Маленький архимандрит поднял голову:
– Надзирающие братия доложили мне об этом Стефане вчера, когда увидели его возле десятника второй раз. Успел я украдкою хорошенько присмотреться к нему.
– Он в нашем приюте остановился?
– Нет. На хуторе, что по дороге к Сошкам. Это стрелах в двадцати от обители. Каждое утро приезжает верхом, несет послушание при конюшнях, а вечером возвращается назад.
– Странно, что не у нас. Всякий раз такой путь проделывать в обитель да обратно – зачем?

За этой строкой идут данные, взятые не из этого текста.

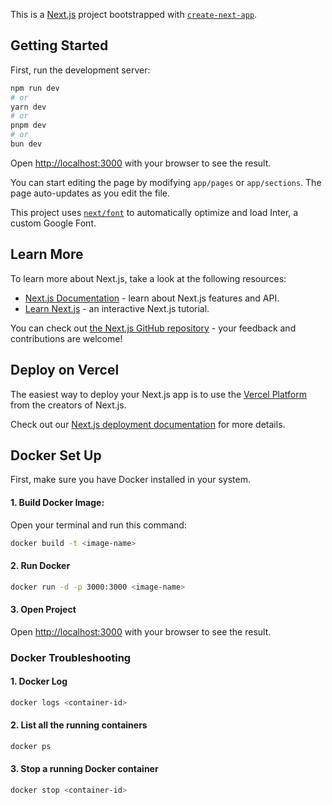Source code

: This is a [Next.js](https://nextjs.org/) project bootstrapped with [`create-next-app`](https://github.com/vercel/next.js/tree/canary/packages/create-next-app).

## Getting Started

First, run the development server:

```bash
npm run dev
# or
yarn dev
# or
pnpm dev
# or
bun dev
```

Open [http://localhost:3000](http://localhost:3000) with your browser to see the result.

You can start editing the page by modifying `app/pages` or `app/sections`. The page auto-updates as you edit the file.

This project uses [`next/font`](https://nextjs.org/docs/basic-features/font-optimization) to automatically optimize and load Inter, a custom Google Font.

## Learn More

To learn more about Next.js, take a look at the following resources:

- [Next.js Documentation](https://nextjs.org/docs) - learn about Next.js features and API.
- [Learn Next.js](https://nextjs.org/learn) - an interactive Next.js tutorial.

You can check out [the Next.js GitHub repository](https://github.com/vercel/next.js/) - your feedback and contributions are welcome!

## Deploy on Vercel

The easiest way to deploy your Next.js app is to use the [Vercel Platform](https://vercel.com/new?utm_medium=default-template&filter=next.js&utm_source=create-next-app&utm_campaign=create-next-app-readme) from the creators of Next.js.

Check out our [Next.js deployment documentation](https://nextjs.org/docs/deployment) for more details.


## Docker Set Up
First, make sure you have Docker installed in your system.

#### 1. Build Docker Image:
Open your terminal and run this command:
```bash
docker build -t <image-name>
```

#### 2. Run Docker
``` bash
docker run -d -p 3000:3000 <image-name>
```

#### 3. Open Project
Open [http://localhost:3000](http://localhost:3000) with your browser to see the result.

### Docker Troubleshooting
#### 1. Docker Log
``` bash
docker logs <container-id>
```

#### 2. List all the running containers
```bash
docker ps
```

#### 3. Stop a running Docker container
``` bash
docker stop <container-id>
```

– И это малость странно, и то, что десятник рассказал о нем только сегодня. За то время, что я наблюдал за ним вне обители, – за Стефаном, понятно, а не за десятником – ничего любопытного для нас не приметил. Но непрестанного надзора я ж вести не могу, сам знаешь. Даже дня полного не продержусь, а потом в расплату еще и не одни сутки пластом лежать буду. Стало быть, что он делает все то время, когда я не вижу его – тоже вопрос. Тебе-то братия что докладывают?
– Пока разговоров подозрительных ни с кем из насельников не заводил, со сторонними в обители не встречался. Что будет дальше – давай подождем до конца той самой седмицы, каковую этот Стефан собрался провести здесь по своему обету. А о княжиче Держане что нового сообщишь, отец архимандрит?
– Третий раз уж одного и того же человека около него примечаю. Хоть единожды в день, да окажется поблизости. Ничего больше пока не предпринимает.
– Что мыслишь – это из того же гнезда, что и Стефан?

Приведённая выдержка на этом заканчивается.